On April 22 the results of the election were out, and it was good news for me. I had become joint chairman with Howard Bogod. But worried about the future, I returned to my favourite theme, “Our trouble is that we have very little authority or respect which Michael had.” I consoled myself by collecting money to buy suitable leaving gifts for Michael and Claire. I wanted to give them something that reflected our esteem. Much to my chagrin, fellow board members did not share my enthusiasm. One of them instructed me, “Don’t make it too expensive!” and was in a hurry to get off the phone. On April 23 we held the first committee meeting of the new regime, and my fears about our management skills turned out to be well-founded. It was a disaster. Somebody brought along an unruly younger brother, girls acted stupidly and nobody knew what they were doing. For some reason, Michael was also in attendance, and he shared my disgust at the goings-on.
Maybe as a distraction from all the chaos, I continued with my gift campaign, thinking it was quite reasonable to ask everybody to donate 50p, even though it had become clear now that nobody backed me in this. I decided that the perfect tribute for the admired ones would be fountain pens.
One Saturday I met Susan Goodwin outside Boots in Queen Street, which then had an excellent stationery department. I bought two Parker pens for £2.40 each and took them to Mr Grimes the engraver in one of Cardiff’s famous shopping arcades, to be inscribed with the recipients’ names. I declared myself quite shocked by his prices which had gone up from 2.5p to 4p a letter. Later I noted very briefly that “Michael and Claire were both very pleased with their pens” but soon after that my 1972 diary peters out, with only one further reference to “Mike” Moritz. He went off to Oxford and from there made his fortune in California while Claire became a lawyer. I stayed where I was and spent most of the next few decades working for the BBC.
Over the years, I hear snippets about Michael through the Cardiff grapevine, and as a journalist was extremely impressed that he was working for Time, one of the world’s most respected English language periodicals. It is many years later when I heard that he had gone even further and a become California billionaire, which blows my mind.

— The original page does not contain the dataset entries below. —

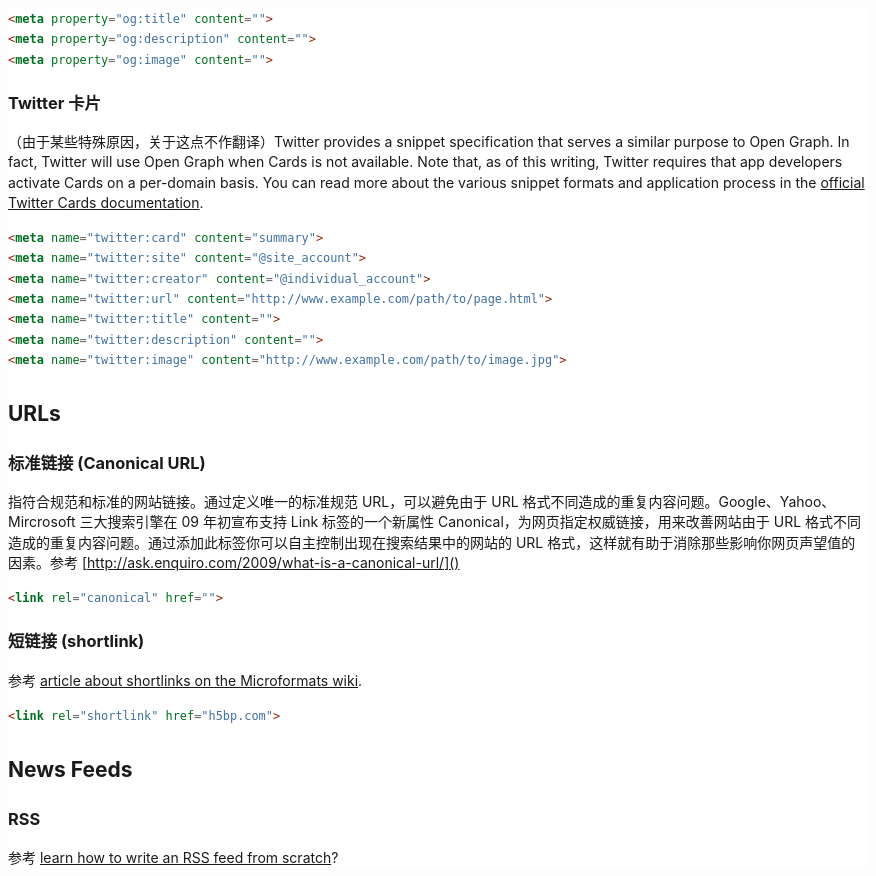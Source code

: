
```html
<meta property="og:title" content="">
<meta property="og:description" content="">
<meta property="og:image" content="">
```

### Twitter 卡片

（由于某些特殊原因，关于这点不作翻译）Twitter provides a snippet specification that serves a similar purpose to Open
Graph. In fact, Twitter will use Open Graph when Cards is not available. Note
that, as of this writing, Twitter requires that app developers activate Cards
on a per-domain basis. You can read more about the various snippet formats
and application process in the [official Twitter Cards
documentation](https://dev.twitter.com/docs/cards).

```html
<meta name="twitter:card" content="summary">
<meta name="twitter:site" content="@site_account">
<meta name="twitter:creator" content="@individual_account">
<meta name="twitter:url" content="http://www.example.com/path/to/page.html">
<meta name="twitter:title" content="">
<meta name="twitter:description" content="">
<meta name="twitter:image" content="http://www.example.com/path/to/image.jpg">

```


## URLs

### 标准链接 (Canonical URL)

指符合规范和标准的网站链接。通过定义唯一的标准规范 URL，可以避免由于 URL 格式不同造成的重复内容问题。Google、Yahoo、Mircrosoft 三大搜索引擎在 09 年初宣布支持 Link 标签的一个新属性 Canonical，为网页指定权威链接，用来改善网站由于 URL 格式不同造成的重复内容问题。通过添加此标签你可以自主控制出现在搜索结果中的网站的 URL 格式，这样就有助于消除那些影响你网页声望值的因素。参考 [http://ask.enquiro.com/2009/what-is-a-canonical-url/]()

```html
<link rel="canonical" href="">
```

### 短链接 (shortlink)

参考 [article about shortlinks on
the Microformats wiki](http://microformats.org/wiki/rel-shortlink).

```html
<link rel="shortlink" href="h5bp.com">
```


## News Feeds

### RSS

参考 [learn how to write an RSS feed from
scratch](http://www.rssboard.org/rss-specification)?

But I am proud that I saw it coming. I understood at the tender age of 14 just how much Michael outstripped us even then as a leader and thinker. Though I obviously had no idea that he was destined to achieve such an extraordinary level of wealth and success, the evidence of my diary shows that I could see how many leagues he was above the rest of us. And I sometimes wonder if he still has that fountain pen.